Pictures paired with source code:
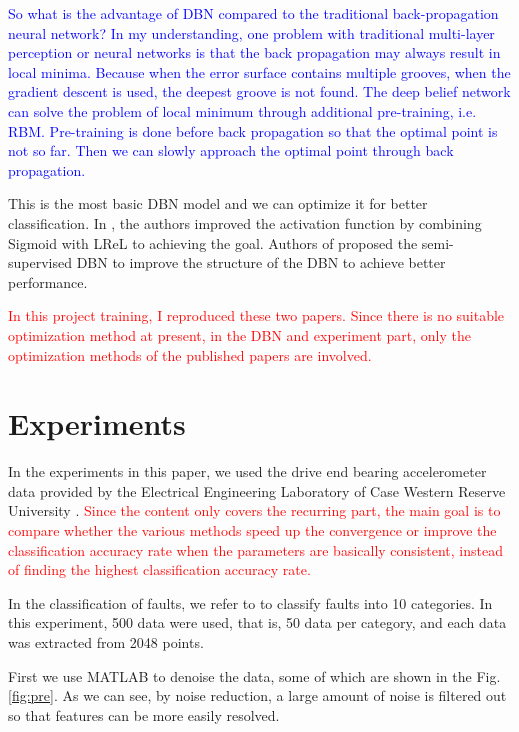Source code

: \documentclass{modified}
\begin{document}
\textcolor{blue}{So what is the advantage of DBN compared to the traditional back-propagation neural network? In my understanding, one problem with traditional multi-layer perception or neural networks is that the back propagation may always result in local minima. Because when the error surface contains multiple grooves, when the gradient descent is used, the deepest groove is not found. The deep belief network can solve the problem of local minimum through additional pre-training, i.e. RBM. Pre-training is done before back propagation so that the optimal point is not so far. Then we can slowly approach the optimal point through back propagation.}

This is the most basic DBN model and we can optimize it for better classification. In \cite{YiThe}, the authors improved the activation function by combining Sigmoid with LReL to achieving the goal. Authors of \cite{wang2017improved} proposed the semi-supervised DBN to improve the structure of the DBN to achieve better performance.

\textcolor{red}{In this project training, I reproduced these two papers. Since there is no suitable optimization method at present, in the DBN and experiment part, only the optimization methods of the published papers are involved.}
\section{Experiments}
In the experiments in this paper, we used the drive end bearing accelerometer data provided by the Electrical Engineering Laboratory of Case Western Reserve University \cite{data}. \textcolor{red}{Since the content only covers the recurring part, the main goal is to compare whether the various methods speed up the convergence or improve the classification accuracy rate when the parameters are basically consistent, instead of finding the highest classification accuracy rate.}

In the classification of faults, we refer to \cite{guangquan2016fault} to classify faults into 10 categories. In this experiment, 500 data were used, that is, 50 data per category, and each data was extracted from 2048 points.

First we use MATLAB to denoise the data, some of which are shown in the Fig. \ref{fig:pre}. As we can see, by noise reduction, a large amount of noise is filtered out so that features can be more easily resolved.
\end{document}
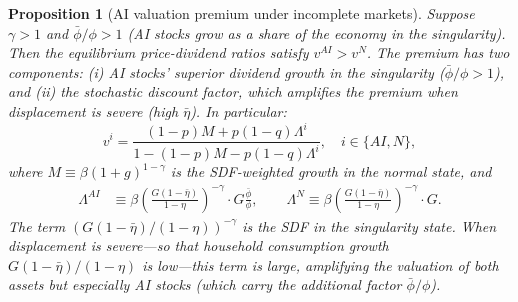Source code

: \documentclass[12pt]{article}
\newtheorem{proposition}{Proposition}
\begin{document}
\begin{proposition}[AI valuation premium under incomplete markets] \label{prop:pd_ratios}
Suppose $\gamma > 1$ and $\bar{\phi}/\phi > 1$ (AI stocks grow as a share of the economy in the singularity). Then the equilibrium price-dividend ratios satisfy $v^{AI} > v^{N}$. The premium has two components: (i) AI stocks' superior dividend growth in the singularity ($\bar{\phi}/\phi > 1$), and (ii) the stochastic discount factor, which amplifies the premium when displacement is severe (high $\bar{\eta}$). In particular:
\begin{equation}
    v^{i} = \frac{(1-p) M + p(1-q) \Lambda^{i}}{1 - (1-p) M - p(1-q) \Lambda^{i}}, \quad i \in \{AI, N\}, \label{eq:v_i}
\end{equation}
where $M \equiv \beta(1+g)^{1-\gamma}$ is the SDF-weighted growth in the normal state, and
\begin{align}
    \Lambda^{AI} &\equiv \beta \left(\frac{G(1-\bar{\eta})}{1-\eta}\right)^{-\gamma} \cdot G \frac{\bar{\phi}}{\phi}, \qquad
    \Lambda^{N} \equiv \beta \left(\frac{G(1-\bar{\eta})}{1-\eta}\right)^{-\gamma} \cdot G. \label{eq:Lambda}
\end{align}
The term $(G(1-\bar{\eta})/(1-\eta))^{-\gamma}$ is the SDF in the singularity state. When displacement is severe---so that household consumption growth $G(1-\bar{\eta})/(1-\eta)$ is low---this term is large, amplifying the valuation of both assets but especially AI stocks (which carry the additional factor $\bar{\phi}/\phi$).
\end{proposition}
\end{document}
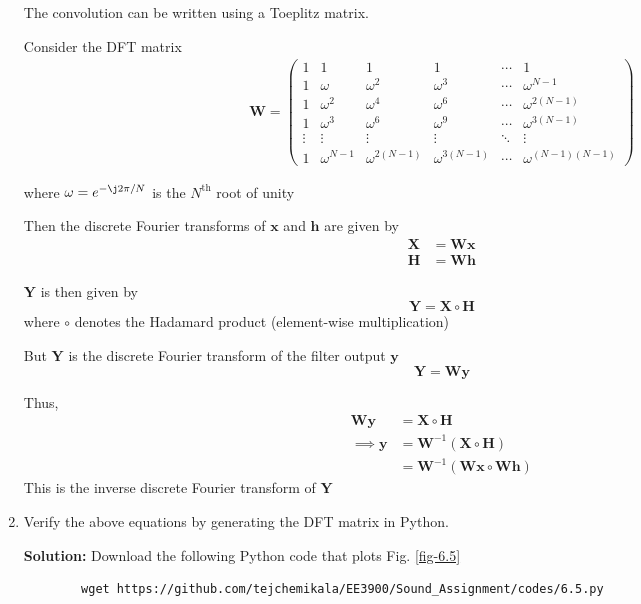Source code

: \documentclass[journal,12pt,twocolumn]{IEEEtran}
\newcommand{\solution}{\noindent \textbf{Solution: }}
\providecommand{\brak}[1]{\ensuremath{\left(#1\right)}}
\let\vec\mathbf
\numberwithin{equation}{section}
\renewcommand\thesection{\arabic{section}}
\newcommand{\myvec}[1]{\ensuremath{\begin{pmatrix}#1\end{pmatrix}}}
\begin{document}
\begin{enumerate}[label=\thesection.\arabic*]
	The convolution can be written using a Toeplitz matrix. 
	
	Consider the DFT matrix
	\begin{align}
		\vec{W} = \myvec{
			1 & 1 & 1 & 1 & \cdots & 1 \\
			1 & \omega & \omega^2 & \omega^3 & \cdots & \omega^{N-1} \\
			1 & \omega^2 & \omega^4 & \omega^6 & \cdots & \omega^{2(N-1)} \\
			1 & \omega^3 & \omega^6 & \omega^9 & \cdots & \omega^{3(N-1)} \\
			\vdots & \vdots & \vdots & \vdots & \ddots & \vdots \\ 
			1 & \omega^{N-1} & \omega^{2(N-1)} & \omega^{3(N-1)} & \cdots & \omega^{(N-1)(N-1)}
		}
	\end{align}
	
	where $\omega = e^{-\j 2\pi/N}$ is the $N^{\mathrm{th}}$ root of unity
	
	Then the discrete Fourier transforms of $\vec{x}$ and $\vec{h}$ are given by
	\begin{align}
		\vec{X} &= \vec{W} \vec{x} \\
		\vec{H} &= \vec{W} \vec{h}
	\end{align}
	
	$\vec{Y}$ is then given by
	\begin{equation}
		\vec{Y} = \vec{X} \circ \vec{H}
	\end{equation}
	where $\circ$ denotes the Hadamard product (element-wise multiplication)
	
	But $\vec{Y}$ is the discrete Fourier transform of the filter output $\vec{y}$
	\begin{equation}
		\vec{Y} = \vec{W} \vec{y}
	\end{equation}
	
	Thus,
	\begin{align}
		\vec{W} \vec{y} &= \vec{X} \circ \vec{H} \\
		\implies \vec{y} &= \vec{W}^{-1} \brak{\vec{X} \circ \vec{H}} \\
		&= \vec{W}^{-1} \brak{\vec{W} \vec{x} \circ \vec{W} \vec{h}}
	\end{align}
	This is the inverse discrete Fourier transform of $\vec{Y}$
	
	\item Verify the above equations by generating the DFT matrix in Python.
	
	\solution Download the following Python code that plots Fig. \ref{fig-6.5}
	\begin{lstlisting}
		wget https://github.com/tejchemikala/EE3900/Sound_Assignment/codes/6.5.py
	\end{lstlisting}
	

\end{enumerate}
\end{document}
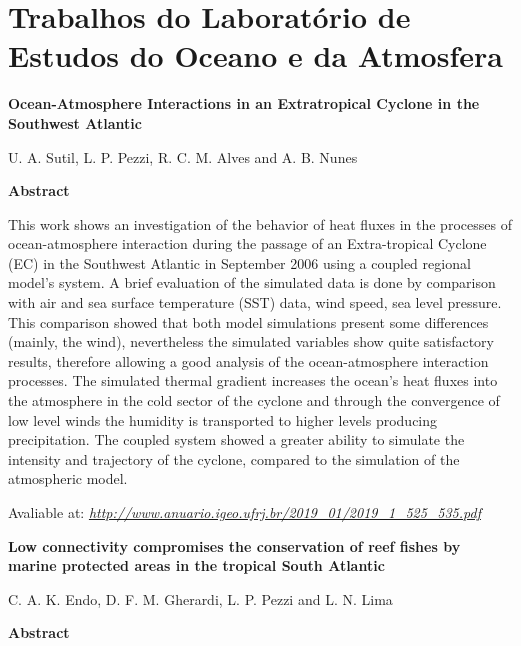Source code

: \chapter{\large{Trabalhos do Laboratório de Estudos do Oceano e da Atmosfera}}
\bigskip


\noindent \begin{center}
\textbf{Ocean-Atmosphere Interactions in an Extratropical Cyclone in the Southwest Atlantic}
\bigskip

\noindent U. A. Sutil, L. P. Pezzi, R. C. M. Alves and A. B. Nunes
\bigskip

\noindent \textbf{Abstract}\end{center}
\bigskip

\noindent This work shows an investigation of the behavior of heat fluxes in the processes of ocean-atmosphere interaction
during the passage of an Extra-tropical Cyclone (EC) in the Southwest Atlantic in September 2006 using a coupled
regional model’s system. A brief evaluation of the simulated data is done by comparison with air and sea surface temperature (SST) data, wind speed, sea level pressure. This comparison showed that both model simulations present some
differences (mainly, the wind), nevertheless the simulated variables show quite satisfactory results, therefore allowing a
good analysis of the ocean-atmosphere interaction processes. The simulated thermal gradient increases the ocean’s heat
fluxes into the atmosphere in the cold sector of the cyclone and through the convergence of low level winds the humidity
is transported to higher levels producing precipitation. The coupled system showed a greater ability to simulate the intensity and trajectory of the cyclone, compared to the simulation of the atmospheric model.
\bigskip

\noindent \textcolor{black}{}
\bigskip

\noindent Avaliable at: \textcolor{bleu_cite}{\href{http://www.anuario.igeo.ufrj.br/2019\_01/2019\_1\_525\_535.pdf}{\textit{http://www.anuario.igeo.ufrj.br/2019\_01/2019\_1\_525\_535.pdf}}}
\bigskip

\newpage
\noindent \begin{center}
\textbf{Low connectivity compromises the conservation of reef fishes by marine protected areas in the tropical South Atlantic}
\bigskip

\noindent C. A. K. Endo, D. F. M. Gherardi, L. P. Pezzi and L. N. Lima
\bigskip

\noindent \textbf{Abstract}\end{center}
\bigskip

BRIEF:
Beginning at the line above with "differences (mainly, the" and finishing at the line with "fluxes into the", return each line exactly and return nothing else.

ANSWER TO THE EXERCISE:
differences (mainly, the wind), nevertheless the simulated variables show quite satisfactory results, therefore allowing a
good analysis of the ocean-atmosphere interaction processes. The simulated thermal gradient increases the ocean’s heat
fluxes into the atmosphere in the cold sector of the cyclone and through the convergence of low level winds the humidity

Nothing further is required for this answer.